Customers today are gravitating towards adopting SQL Server on containers for a plethora of deployment scenarios, including local application development testing for DevOps pipelines and in some cases production deployment. SQL Server containers, orchestrated through container frameworks like Kubernetes, provide a consistent, isolated and reliable behavior alongside providing the ease of usage, deployment, and management. The ability to deploy a SQL Server container with Availability Groups, provides an Enterprise-class HA and DR for these deployments.

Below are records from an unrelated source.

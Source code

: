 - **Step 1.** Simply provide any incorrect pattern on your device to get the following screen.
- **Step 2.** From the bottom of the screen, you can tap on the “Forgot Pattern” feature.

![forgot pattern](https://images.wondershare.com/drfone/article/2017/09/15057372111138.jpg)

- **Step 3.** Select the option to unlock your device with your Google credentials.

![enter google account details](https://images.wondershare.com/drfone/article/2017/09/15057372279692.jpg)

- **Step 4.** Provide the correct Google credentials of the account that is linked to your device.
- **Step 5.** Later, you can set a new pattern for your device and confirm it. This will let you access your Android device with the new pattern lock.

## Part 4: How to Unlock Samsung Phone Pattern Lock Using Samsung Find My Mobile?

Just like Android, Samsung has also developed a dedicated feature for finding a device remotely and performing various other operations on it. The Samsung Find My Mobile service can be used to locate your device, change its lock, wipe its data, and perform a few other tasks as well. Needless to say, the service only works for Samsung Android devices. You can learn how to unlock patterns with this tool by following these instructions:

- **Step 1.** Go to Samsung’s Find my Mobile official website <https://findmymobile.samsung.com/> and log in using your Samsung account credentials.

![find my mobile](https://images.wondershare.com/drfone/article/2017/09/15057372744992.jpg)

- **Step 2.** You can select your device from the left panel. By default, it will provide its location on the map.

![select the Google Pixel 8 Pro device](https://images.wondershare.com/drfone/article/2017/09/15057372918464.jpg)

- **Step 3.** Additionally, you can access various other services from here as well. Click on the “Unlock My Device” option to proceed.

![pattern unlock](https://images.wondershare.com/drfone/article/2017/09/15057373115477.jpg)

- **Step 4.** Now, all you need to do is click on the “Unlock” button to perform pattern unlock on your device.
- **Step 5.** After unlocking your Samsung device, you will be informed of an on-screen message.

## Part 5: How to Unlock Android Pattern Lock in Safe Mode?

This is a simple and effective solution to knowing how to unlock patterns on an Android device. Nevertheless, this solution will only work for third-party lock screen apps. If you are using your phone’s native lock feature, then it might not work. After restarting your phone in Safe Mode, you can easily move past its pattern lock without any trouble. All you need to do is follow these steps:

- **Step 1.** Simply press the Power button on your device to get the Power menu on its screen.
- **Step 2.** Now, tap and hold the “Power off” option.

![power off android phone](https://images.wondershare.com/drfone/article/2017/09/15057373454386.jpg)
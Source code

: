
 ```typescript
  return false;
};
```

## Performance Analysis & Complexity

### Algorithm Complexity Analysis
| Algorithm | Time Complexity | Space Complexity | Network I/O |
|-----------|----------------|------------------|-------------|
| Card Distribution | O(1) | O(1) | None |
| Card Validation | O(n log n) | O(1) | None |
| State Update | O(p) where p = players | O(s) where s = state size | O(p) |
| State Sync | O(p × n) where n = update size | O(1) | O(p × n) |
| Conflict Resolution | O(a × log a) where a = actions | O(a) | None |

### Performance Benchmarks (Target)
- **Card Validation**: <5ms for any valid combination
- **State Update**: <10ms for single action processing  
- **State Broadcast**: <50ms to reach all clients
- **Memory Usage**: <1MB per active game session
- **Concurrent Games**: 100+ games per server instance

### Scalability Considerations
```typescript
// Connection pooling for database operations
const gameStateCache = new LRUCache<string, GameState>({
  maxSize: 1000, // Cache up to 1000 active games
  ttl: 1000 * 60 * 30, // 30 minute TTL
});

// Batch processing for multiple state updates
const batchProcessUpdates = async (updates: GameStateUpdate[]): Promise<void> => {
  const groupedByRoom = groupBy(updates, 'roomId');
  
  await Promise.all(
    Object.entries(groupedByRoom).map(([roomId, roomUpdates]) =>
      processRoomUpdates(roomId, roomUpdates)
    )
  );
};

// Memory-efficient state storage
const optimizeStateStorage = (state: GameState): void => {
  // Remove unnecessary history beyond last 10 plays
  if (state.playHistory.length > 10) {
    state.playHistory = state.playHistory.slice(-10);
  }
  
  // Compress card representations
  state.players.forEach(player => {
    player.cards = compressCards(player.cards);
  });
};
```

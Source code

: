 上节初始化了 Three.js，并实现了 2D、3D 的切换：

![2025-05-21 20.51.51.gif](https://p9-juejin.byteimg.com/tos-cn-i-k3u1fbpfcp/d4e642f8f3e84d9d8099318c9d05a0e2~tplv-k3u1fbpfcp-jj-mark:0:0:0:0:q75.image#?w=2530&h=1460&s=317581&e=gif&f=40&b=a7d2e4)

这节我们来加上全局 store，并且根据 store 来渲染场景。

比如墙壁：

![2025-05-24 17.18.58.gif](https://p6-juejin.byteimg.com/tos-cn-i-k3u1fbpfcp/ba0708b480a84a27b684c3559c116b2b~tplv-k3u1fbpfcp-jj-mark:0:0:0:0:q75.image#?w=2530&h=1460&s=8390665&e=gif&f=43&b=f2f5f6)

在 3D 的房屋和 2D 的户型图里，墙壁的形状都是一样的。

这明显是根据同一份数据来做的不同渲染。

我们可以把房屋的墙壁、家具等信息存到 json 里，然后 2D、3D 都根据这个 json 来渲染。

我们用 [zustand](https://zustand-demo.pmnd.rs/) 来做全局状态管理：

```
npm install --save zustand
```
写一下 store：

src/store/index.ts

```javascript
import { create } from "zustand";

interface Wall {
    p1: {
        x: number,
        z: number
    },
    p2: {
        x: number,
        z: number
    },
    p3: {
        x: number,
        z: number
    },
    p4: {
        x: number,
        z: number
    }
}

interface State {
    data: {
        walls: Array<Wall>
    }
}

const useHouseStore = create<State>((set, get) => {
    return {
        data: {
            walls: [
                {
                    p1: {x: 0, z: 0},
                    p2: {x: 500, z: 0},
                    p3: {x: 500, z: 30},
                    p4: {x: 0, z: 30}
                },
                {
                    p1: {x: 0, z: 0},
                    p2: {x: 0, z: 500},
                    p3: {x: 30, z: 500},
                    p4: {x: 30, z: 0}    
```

SQL Server 2019 HA Operator

The Kubernetes operator for SQL Server is the key component which provides the functionality to deploy, manage and maintain the SQL Server HA deployment. The operator implements and registers the custom resource definition for SQL Server and the Availability Group resources. When the operator is deployed, it registers itself as a listener for notifications about SQL Server resources being deployed in the Kubernetes cluster. When a user creates or updates a SQL Server resource in the cluster a notification is sent to the operator, which then interprets and creates/updates the corresponding SQL Server object as needed.

The Docker container image implements the code for the operator and the following additional important binaries:

  1. mssql-operator – Implements the Kubernetes operator for SQL Server and Availability Groups.
  2. mssql-server-k8s-health-agent – Implements the logic to determine the health of a SQL Server Instance.
  3. mssql-ha-supervisor – Implements the AG health detection and management logic, including the leader election logic to determine the Primary replica for the availability group. The leader election functionality is based on a fork of the Kubernetes client leader election.
  4. mssql-server-k8s-init-sql – Implements the logic for deployment and initialization of a desired state configuration to a SQL Server instance.

Additional details on the other binaries implements in the HA container image can be found in the Always On availability groups for SQL Server containers documentation.

Deployment Architecture

The diagram below shows the high-level architecture of the SQL Server HA on Kubernetes.

Diagram of Kubernetes ClusterThe diagram above includes the following components:

  • Operator – Deployment and upgrade orchestrator
  • Operator Config map – Persists the state of the applied SQL Server custom resources and the state of upgrades
  • SQL Server Statefulset – Consists of a container running SQL Server and an ag-agent maintaining the availability group clustering
  • Statefulset Secret – Stores information pertaining to the replica the secret is associated with
  • Availability group secret – Stores information shared by all replicas in the availability group
  • Availability group config map – Stores information used for leader election

Deployment

Steps and samples for deployment a SQL Server HA solution in Azure Kubernetes Services (AKS) are documented under Deploy a SQL Server Always On availability group on a Kubernetes cluster documentation.

Deployment consists of the following steps:

  1. Create a Kubernetes Namespace – More information on Kubernetes namespaces can be found under Namespace documentation.
  2. Deploy the Kubernetes operator for SQL Server and Availability Groups.
  3. Create a Kubernetes secret to store the SAPASSWORD and the MASTERKEYPASSWORD for the SQL Server instance.
  4. Deploy the SQL Server custom resource.
  5. Deploy Kubernetes proxy service to provide a load-balancing service for AG primary and AG secondary replicas.